Firmus Technologies has announced a strategic compute partnership with NVIDIA to build a massive AI computing campus, according to a report from telecomtv.com.
The centerpiece is what the companies call an "AI factory" — a data-center campus purpose-built to run artificial intelligence workloads. According to telecomtv.com, the project is anchored by a dedicated 360 MW NVIDIA DSX AI Factory and is designed to house roughly 170,000 GPUs.
GPUs, or graphics processing units, are the specialized chips that power modern AI systems, from chatbots to image generators. Assembling them at this scale is what makes it possible to train and run the largest AI models. The "360 MW" figure refers to electrical capacity — a rough measure of how much power, and therefore how much computing, the site is built to handle.
telecomtv.com reports that the partnership runs through 2034, signaling a long-term commitment rather than a one-off build. The campus is aimed at what the companies describe as global "AI-natives" — organizations whose products and businesses are built around AI from the ground up.

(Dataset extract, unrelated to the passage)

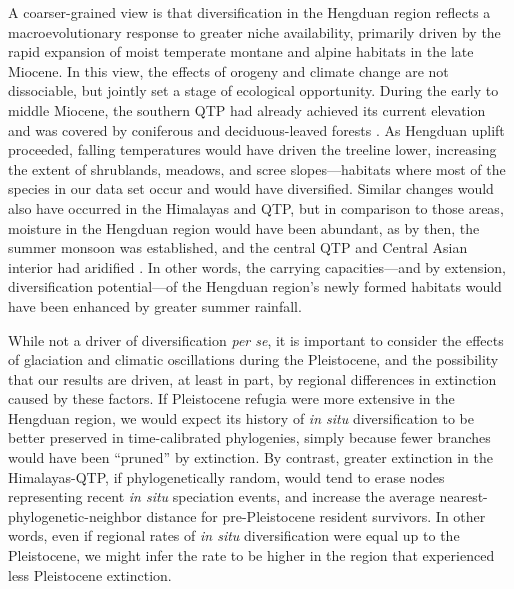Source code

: A coarser-grained view is that diversification in the Hengduan region reflects a macroevolutionary response to greater niche availability, primarily driven by the rapid expansion of moist temperate montane and alpine habitats in the late Miocene. In this view, the effects of orogeny and climate change are not dissociable, but jointly set a stage of ecological opportunity. During the early to middle Miocene, the southern QTP had already achieved its current elevation \citep{Spicer2003} and was covered by coniferous and deciduous-leaved forests \citep{SunJ2014,LiH1976}%
. As Hengduan uplift proceeded, falling temperatures would have driven the treeline lower, increasing the extent of shrublands, meadows, and scree slopes---habitats where most of the species in our data set occur and would have diversified. Similar changes would also have occurred in the Himalayas and QTP, but in comparison to those areas, moisture in the Hengduan region would have been abundant, as by then, the summer monsoon was established, and the central QTP and Central Asian interior had aridified \citep[see][]{Renner2016}. In other words, the carrying capacities---and by extension, diversification potential---of the Hengduan region's newly formed habitats would have been enhanced by greater summer rainfall. 


While not a driver of diversification \textit{per se}, it is important to consider the effects of glaciation and climatic oscillations during the Pleistocene, and the possibility that our results are driven, at least in part, by regional differences in extinction caused by these factors. If Pleistocene refugia were more extensive in the Hengduan region, we would expect its history of \textit{in situ} diversification to be better preserved in time-calibrated phylogenies, simply because fewer branches would have been ``pruned'' by extinction. By contrast, greater extinction in the Himalayas-QTP, if phylogenetically random, would tend to erase nodes representing recent \textit{in situ} speciation events, and increase the average nearest-phylogenetic-neighbor distance for pre-Pleistocene resident survivors. In other words, even if regional rates of \textit{in situ} diversification were equal up to the Pleistocene, we might infer the rate to be higher in the region that experienced less Pleistocene extinction.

The two sources available for this story both point to the same telecomtv.com report, and specific details beyond the headline figures — such as the campus location, total cost, and construction timeline — were not included.
Why it matters: The scramble to secure enough NVIDIA chips and electrical power has become the defining bottleneck of the AI boom, and a 170,000-GPU commitment stretching to 2034 shows just how much infrastructure companies believe the next decade of AI will demand.